Abu Ali miró cuidadosamente a Dahlia. Ella lo recordaba por haber asistido a sus conferencias sobre psicología en la universidad norteamericana de Beirut.
– ¿El norteamericano parece siempre normal? -preguntó.
– Sí.
– ¿Pero usted cree que es insano?
– La cordura y la racionalidad aparente no son lo mismo, camarada.
– ¿Aumenta su dependencia de usted? ¿Tiene períodos de hostilidad hacia usted?
– A veces se muestra hostil, pero últimamente eso sucede cada vez menos.
– ¿Es impotente?
– Dice que lo era desde que lo soltaron en Vietnam del Norte hasta hace dos meses. -Dahlia observaba a Ali. Sus gestos breves y precisos y sus ojos húmedos le hacían pensar en un gato montés.
– ¿Se siente responsable de haber vencido su impotencia?
– No se trata de responsabilidad, camarada. Es un asunto de control. Mi cuerpo me resulta útil para mantener ese control. Si un revólver fuera más útil, no titubearía en usarlo.
Najeer movió la cabeza en señal de asentimiento. Sabía que estaba diciendo la verdad. Dahlia lo había ayudado a entrenar a los tres terroristas japoneses que realizaron ese asesinato a mansalva en el aeropuerto de Lod, en Tel Aviv. Originalmente habían sido cuatro, pero uno se acobardó durante el entrenamiento y Dahlia le voló los sesos con una pistola Schmeisser en presencia de los otros tres.
– ¿Cómo puede estar segura de que no tendrá un súbito remordimiento de conciencia y la entregará a las autoridades norteamericanas? -insistió Ali.
– ¿Qué ganaría si lo hiciera? -dijo Dahlia-. Soy una pequeña presa. Conseguirían los explosivos, pero los norteamericanos tienen ya suficiente cantidad de plástico, como todo lo hace suponer. -Esta respuesta estaba dedicada a Najeer y advirtió como la miraba agudamente.

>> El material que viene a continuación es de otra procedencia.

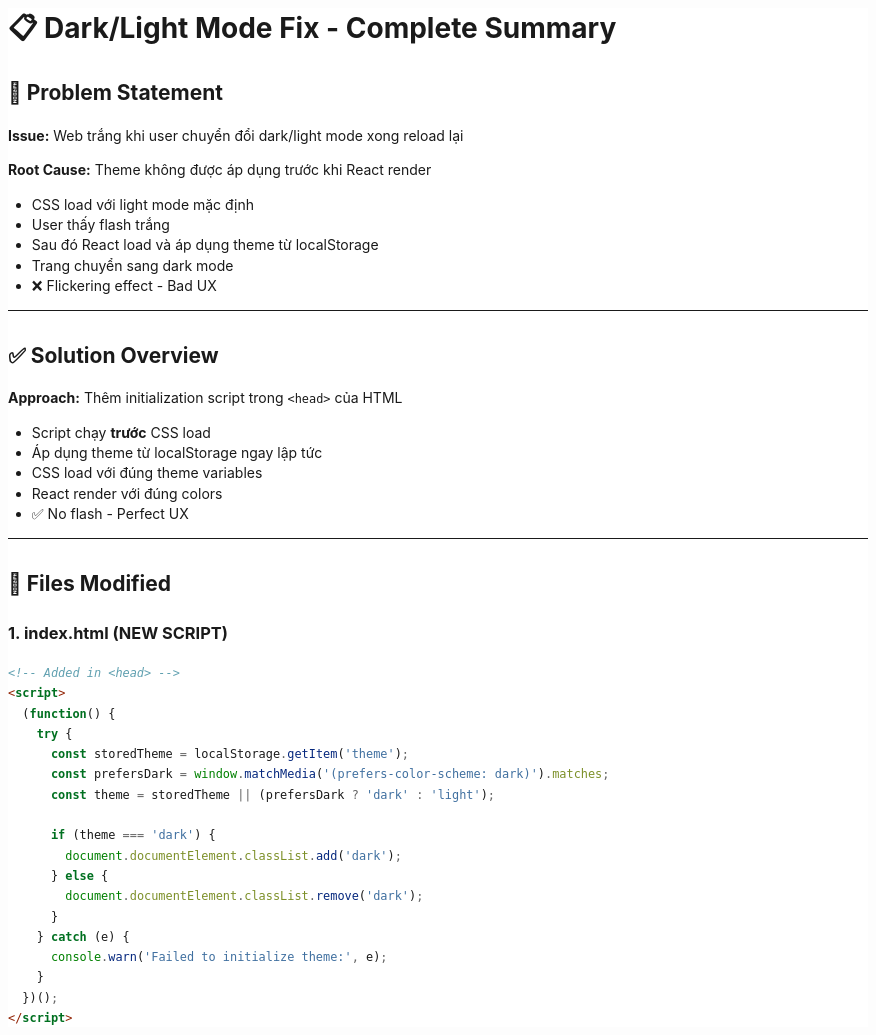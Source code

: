 # 📋 Dark/Light Mode Fix - Complete Summary

## 🎯 Problem Statement

**Issue:** Web trắng khi user chuyển đổi dark/light mode xong reload lại

**Root Cause:** Theme không được áp dụng trước khi React render
- CSS load với light mode mặc định
- User thấy flash trắng
- Sau đó React load và áp dụng theme từ localStorage
- Trang chuyển sang dark mode
- ❌ Flickering effect - Bad UX

---

## ✅ Solution Overview

**Approach:** Thêm initialization script trong `<head>` của HTML
- Script chạy **trước** CSS load
- Áp dụng theme từ localStorage ngay lập tức
- CSS load với đúng theme variables
- React render với đúng colors
- ✅ No flash - Perfect UX

---

## 📝 Files Modified

### **1. index.html** (NEW SCRIPT)
```html
<!-- Added in <head> -->
<script>
  (function() {
    try {
      const storedTheme = localStorage.getItem('theme');
      const prefersDark = window.matchMedia('(prefers-color-scheme: dark)').matches;
      const theme = storedTheme || (prefersDark ? 'dark' : 'light');
      
      if (theme === 'dark') {
        document.documentElement.classList.add('dark');
      } else {
        document.documentElement.classList.remove('dark');
      }
    } catch (e) {
      console.warn('Failed to initialize theme:', e);
    }
  })();
</script>
```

Los terroristas israelíes empleaban casi siempre el plástico explosivo C-4 de procedencia norteamericana. Najeer recordó el día en que cargó el cuerpo de su hermano para sacarlo de un destrozado apartamento en Bhandoum y regresó para buscar las piernas.
– El norteamericano se volvió hacia nosotros porque necesitaba el explosivo. Usted lo sabe muy bien, camarada -respondió Dahlia-. Y va a seguir necesitándome para otras cosas. No herimos sus sentimientos políticos porque no tiene ninguno. Ni tampoco la palabra «conciencia» es aplicable a él en el sentido usual. No me va a delatar.
– Démosle otro vistazo -dijo Najeer-. Camarada Dahlia, usted ha estudiado a este hombre en un determinado ambiente. Permítame mostrárselo en circunstancias totalmente distintas. ¿Ali?
Abu Ali instaló un proyector de dieciséis milímetros sobre el escritorio y apagó las luces.
– Recibimos esto hace muy poco, desde Vietnam del Norte, camarada Dahlia. Fue exhibido en una oportunidad por la televisión norteamericana, pero antes de que usted estuviera asignada a la Casa de Guerra. Dudo que lo haya visto.
El número de la película apareció en la pared y un sonido confuso salió del altavoz. A medida que la película tomaba velocidad, el sonido se fue transformando en el himno de la República Democrática de Vietnam y el rectángulo iluminado en la pared se convirtió en una habitación con paredes blancas. Dos docenas de prisioneros de guerra norteamericanos estaban sentados en el suelo. La cámara enfocó luego el atril con un micrófono. Un hombre alto y delgado se acercó caminando lentamente al atril. Estaba vestido con el holgado uniforme de los prisioneros de guerra, medias y sandalias con tiras de cuero. Una de sus manos permanecía dentro de los pliegues de su chaqueta y la otra se apoyaba sobre su muslo al inclinarse para saludar a los oficiales situados en el frente del cuarto. Se acercó al micrófono y habló lentamente.